In this Q&A, the broadcast journalist, who was named as Southeast Asian Laureate for Women in News Editorial Leadership in 2022 by the World Association of News Publishers, honors the memory of her beloved and the enduring love they shared:

DAILY TRIBUNE (DT): Picking up from the essay you wrote for an online news site, does peace still elude you?

Ging Reyes (GR): Peace can be a tricky thing. Some say you should move on, months or years after losing a loved one, but you don’t. You can’t really move on. This grief is something I’d continue to carry with me for the rest of my life.

Peace? There were times I thought of raising hell and making healthcare professionals accountable for the events leading to his cardiac arrest, but that wouldn’t bring him back. That scenario just makes me relive those terrible hours in my head, with me by his side instead of an ocean away, or him getting another dose of miracle to bounce back like before. This debate with myself always ends the same way—back to thinking I should accept that it was perhaps, his time.

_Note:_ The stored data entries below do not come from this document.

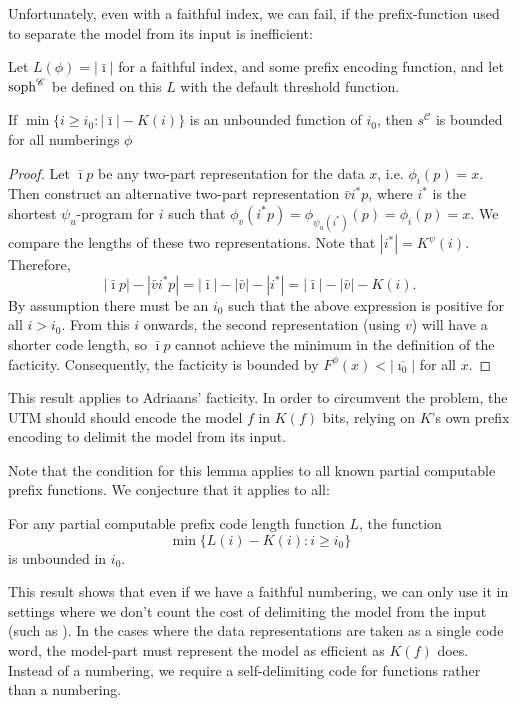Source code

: \documentclass{style/llncs}
\newcommand{\C}{\mathscr C}
\newcommand{\tn}[1]{\textnormal{#1}}
\newcommand{\s}{\tn{soph}}
\begin{document}
Unfortunately, even with a faithful index, we can fail, if the prefix-function used to separate the model from its input is inefficient:

\begin{lemma}
Let $L(\phi) = |\bar\imath|$ for a faithful index, and some prefix encoding function, and let $\s^\C$ be defined on this $L$ with the default threshold function.

If $\min\{i\ge i_0:|\bar\imath|-K(i)\}$ is an unbounded function of $i_0$, then $s^\C$ is bounded for all numberings $\phi$
\end{lemma}
\begin{proof}
Let $\bar\imath p$ be any two-part representation for the data $x$, i.e. $\phi_i(p)=x$. Then construct an alternative two-part representation $\bar vi^* p$, where $i^*$ is the shortest $\psi_u$-program for $i$ such that $\phi_v(i^* p)=\phi_{\psi_u(i^*)}(p) = \phi_i(p)=x$. We compare the lengths of these two representations. Note that $|i^*|=K^\psi(i)$. Therefore,
\[
|\bar\imath p|-|\bar v i^* p| = |\bar\imath|-|\bar v| - |i^*| = |\bar\imath|-|\bar v|-K(i).
\]
By assumption there must be an $i_0$ such that the above expression is positive for all $i>i_0$. From this $i$ onwards, the second representation (using $v$) will have a shorter code length, so $\bar\imath p$ cannot achieve the minimum in the definition of the facticity. Consequently, the facticity is bounded by $F^\phi(x)<|\overline{\imath_0}|$ for all $x$. 
\end{proof}
This result applies to Adriaans' facticity\cite{adriaans2012facticity}. In order to circumvent the problem, the UTM should should encode the model $f$ in $K(f)$ bits, relying on $K$'s own prefix encoding to delimit the model from its input. 

Note that the condition for this lemma applies to all known partial computable prefix functions. We conjecture that it applies to all:

\begin{conjecture}
For any partial computable prefix code length function $L$, the function
\[
\min\{L(i)-K(i):i\ge i_0\}
\]
is unbounded in $i_0$.
\end{conjecture}

This result shows that even if we have a faithful numbering, we can only use it in settings where we don't count the cost of delimiting the model from the input (such as \cite{koppelSoph1988}). In the cases where the data representations are taken as a single code word, the model-part must represent the model as efficient as $K(f)$ does. Instead of a numbering, we require a self-delimiting code for functions rather than a numbering. 
\end{document}
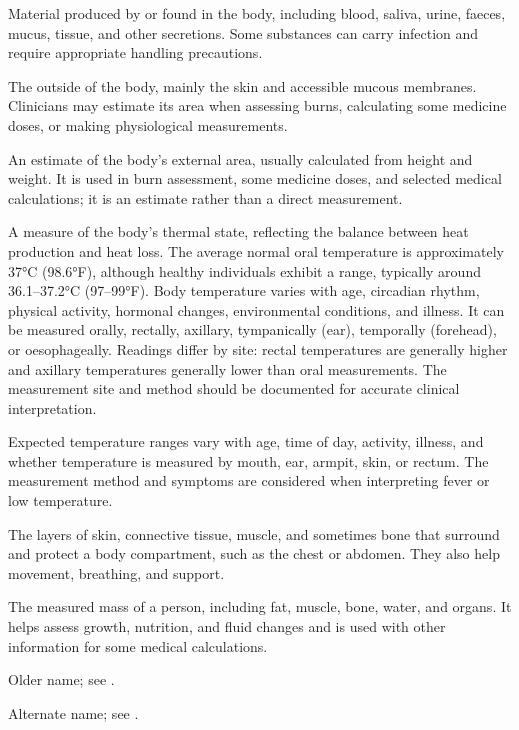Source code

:  Material produced by or found in the body, including blood, saliva, urine, faeces, mucus, tissue, and other secretions. Some substances can carry infection and require appropriate handling precautions.

 The outside of the body, mainly the skin and accessible mucous membranes. Clinicians may estimate its area when assessing burns, calculating some medicine doses, or making physiological measurements.

 An estimate of the body's external area, usually calculated from height and weight. It is used in burn assessment, some medicine doses, and selected medical calculations; it is an estimate rather than a direct measurement.

 A measure of the body's thermal state, reflecting the balance between
heat production and heat loss. The average normal oral temperature is approximately 37°C (98.6°F),
although healthy individuals exhibit a range, typically around 36.1–37.2°C (97–99°F). Body temperature
varies with age, circadian rhythm, physical activity, hormonal changes, environmental conditions,
and illness. It can be measured orally, rectally, axillary, tympanically (ear), temporally (forehead),
or oesophageally. Readings differ by site: rectal temperatures are generally higher and axillary
temperatures generally lower than oral measurements. The measurement site and method should be
documented for accurate clinical interpretation.

 Expected temperature ranges vary with age, time of day, activity, illness, and whether temperature is measured by mouth, ear, armpit, skin, or rectum. The measurement method and symptoms are considered when interpreting fever or low temperature.

 The layers of skin, connective tissue, muscle, and sometimes bone that surround and protect a body compartment, such as the chest or abdomen. They also help movement, breathing, and support.

 The measured mass of a person, including fat, muscle, bone, water, and organs. It helps assess growth, nutrition, and fluid changes and is used with other information for some medical calculations.

 Older name; see .

 Alternate name; see .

DT: It’s been nearly four months since that essay was published and just a month before Milo’s third death anniversary. How are you now? How are you and your family coping?

GR: I have good days and bad days; I take road trips with my kids, travel with friends, share stories and have a good laugh.  But the loneliness creeps in randomly. It just can’t be helped—a familiar place, a favorite dish, the sight of a lone biker on a mountain trail could open a floodgate of memories. And I think I’ve come to terms with that; I even welcome the piercing pain that comes with it.

DT: You and Milo got married in 2014. What was your married life like? How did you complement and/or contrast each other?

GR: Marrying late in life can have its rewards; both of you have had life experiences that tested your values and defined your characters, as well as previous relationships from which to learn and gain strength. We were opposites in some ways and similar in others. He was an engineer and an expert on technical design, I was a journalist and later got promoted as news media executive. We were both committed to our jobs when we met, and we found common ground on the creative process behind the production of news and documentary programs.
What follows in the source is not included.